Totally awesome and inspiring! I want to do this!!!!


----------



## Darcy1311 (May 27, 2012)

Fantastic video clip...I just wish there was something in the Yorkshire area for Darcy, she would love to do something like this.. ;D


----------



## littlelulu (Jun 21, 2011)

Thanks so much guys! Agility is great, these guys are naturals! We have little space to work in most of the time and we've done most of our training in our basement with minimal equipment. We go to class once a week, but it's easy to get started by yourself if classes aren't available near you. I know I've said it a million times on this forum, but agility is brilliant for tiring the little darlings out . That's why I started doing it with Lulu but it's become so much more for us. 

Zdogsmom - Thanks! Hiking and running in the woods still remains Lulu's fave activity (and ours!). It's amazing to see them run around in what I like to call their "natural habitat" 

OM - Thanks!

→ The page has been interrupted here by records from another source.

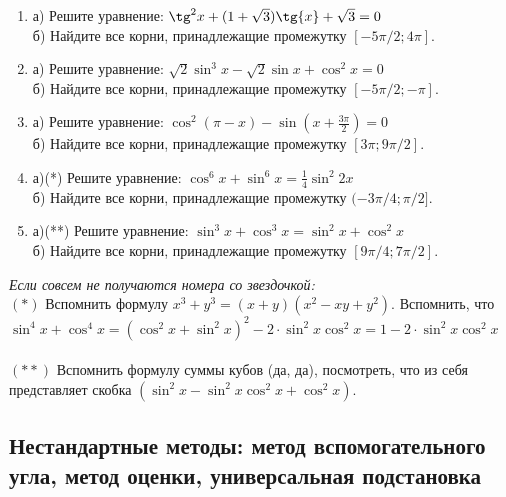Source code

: \documentclass[12pt]{article}
\begin{document}
\begin{enumerate}[start=1,label={\itshape\bfseries \arabic*.}]
\item  а) Решите уравнение: $\tg^2{x} + (1 + \sqrt{3})\tg{x} + \sqrt{3} = 0$\\
б) Найдите все корни, принадлежащие промежутку $[- 5\pi / 2; 4\pi]$.

\item а) Решите уравнение: $\sqrt{2} \sin^3{x} - \sqrt{2} \sin{x} + \cos^2{x} = 0$\\
б) Найдите все корни, принадлежащие промежутку $[ - 5\pi / 2; -\pi]$.

\item  а) Решите уравнение: $\cos^2{(\pi - x)} - \sin{(x + \frac{3\pi}{2})} = 0 $\\
  б) Найдите все корни, принадлежащие промежутку $[3\pi; 9\pi / 2]$.

\item  а)(*) Решите уравнение: $\cos^6{x} + \sin^6{x} = \frac{1}{4} \sin^2{2x}$\\  б) Найдите все корни, принадлежащие промежутку $(- 3\pi /4; \pi / 2]$.

\item  а)(**) Решите уравнение: $\sin^3{x} + \cos^3{x} = \sin^2{x} + \cos^2{x}$\\
б) Найдите все корни, принадлежащие промежутку $[9\pi / 4; 7\pi / 2]$.
\end{enumerate}
\textit{Если совсем не получаются номера со звездочкой:}\\

\noindent$(*)$ Вспомнить формулу $x^3 + y^3 = (x + y)(x^2 - xy + y^2)$. Вспомнить, что $\sin^4{x} + \cos^4{x} = (\cos^2{x} + \sin^2{x})^2 - 2\cdot\sin^2{x}\cos^2{x} = 1 - 2\cdot\sin^2{x}\cos^2{x}$\\
\\
$(**)$ Вспомнить формулу суммы кубов (да, да), посмотреть, что из себя представляет  скобка $(\sin^2{x} - \sin^2{x} \cos^2{x} + \cos^2{x})$.





\subsection{Нестандартные методы: метод вспомогательного угла, метод оценки, универсальная подстановка}
\end{document}
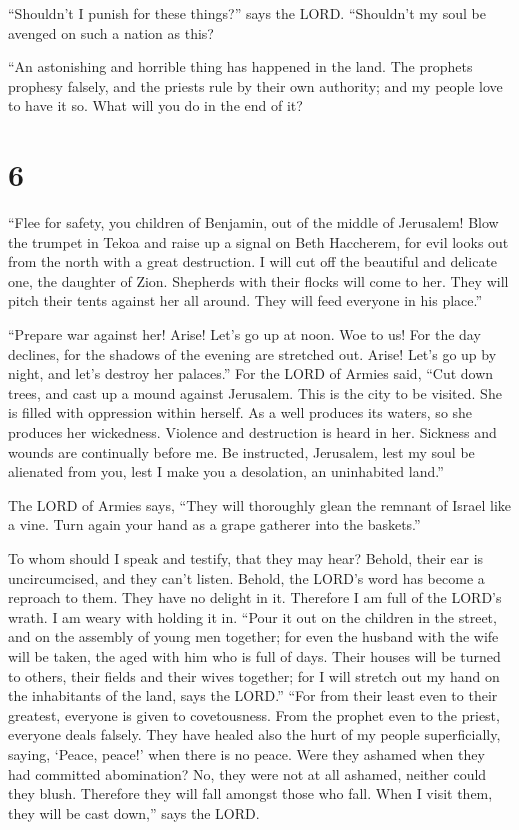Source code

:  ``Shouldn't I punish for these things?'' says the LORD.
``Shouldn't my soul be avenged on such a nation as this?

 ``An astonishing and horrible thing has happened in the
land.  The prophets prophesy falsely, and the priests
rule by their own authority; and my people love to have it so. What will
you do in the end of it?

\hypertarget{section-5}{%
\section{6}\label{section-5}}

 ``Flee for safety, you children of Benjamin, out of the
middle of Jerusalem! Blow the trumpet in Tekoa and raise up a signal on
Beth Haccherem, for evil looks out from the north with a great
destruction.  I will cut off the beautiful and delicate
one, the daughter of Zion.  Shepherds with their flocks
will come to her. They will pitch their tents against her all around.
They will feed everyone in his place.''

 ``Prepare war against her! Arise! Let's go up at noon.
Woe to us! For the day declines, for the shadows of the evening are
stretched out.  Arise! Let's go up by night, and let's
destroy her palaces.''  For the LORD of Armies said, ``Cut
down trees, and cast up a mound against Jerusalem. This is the city to
be visited. She is filled with oppression within herself. 
As a well produces its waters, so she produces her wickedness. Violence
and destruction is heard in her. Sickness and wounds are continually
before me.  Be instructed, Jerusalem, lest my soul be
alienated from you, lest I make you a desolation, an uninhabited land.''

 The LORD of Armies says, ``They will thoroughly glean the
remnant of Israel like a vine. Turn again your hand as a grape gatherer
into the baskets.''

 To whom should I speak and testify, that they may hear?
Behold, their ear is uncircumcised, and they can't listen. Behold, the
LORD's word has become a reproach to them. They have no delight in it.
 Therefore I am full of the LORD's wrath. I am weary with
holding it in. ``Pour it out on the children in the street, and on the
assembly of young men together; for even the husband with the wife will
be taken, the aged with him who is full of days.  Their
houses will be turned to others, their fields and their wives together;
for I will stretch out my hand on the inhabitants of the land, says the
LORD.''  ``For from their least even to their greatest,
everyone is given to covetousness. From the prophet even to the priest,
everyone deals falsely.  They have healed also the hurt
of my people superficially, saying, `Peace, peace!' when there is no
peace.  Were they ashamed when they had committed
abomination? No, they were not at all ashamed, neither could they blush.
Therefore they will fall amongst those who fall. When I visit them, they
will be cast down,'' says the LORD.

That's funny about that song.... I only think of Lulu and that video every time I hear it too!! I'd love to see more vids of Otto doing his thing! Him and Lulu totally seem to have similar intensity levels! 

Adrino - Yes, I remember that you were doing some agility with Elza. They definitely get more focused with age for sure. Lulu is a workaholic and would go forever if we let her! Since Elza is so small you could prob get her in a smaller height division and kick some butt! Lulu is small (22" at the shoulder) but this just slips her into the tallest height division of 26". Boooo. Anyway would love to hear about it if you get your girl back into the game!


----------



## myfavdog (Jul 14, 2012)

Just watched the video and that looked great !!! Good job. You just convinced me to continue the training with my 8month old Jazzie.


----------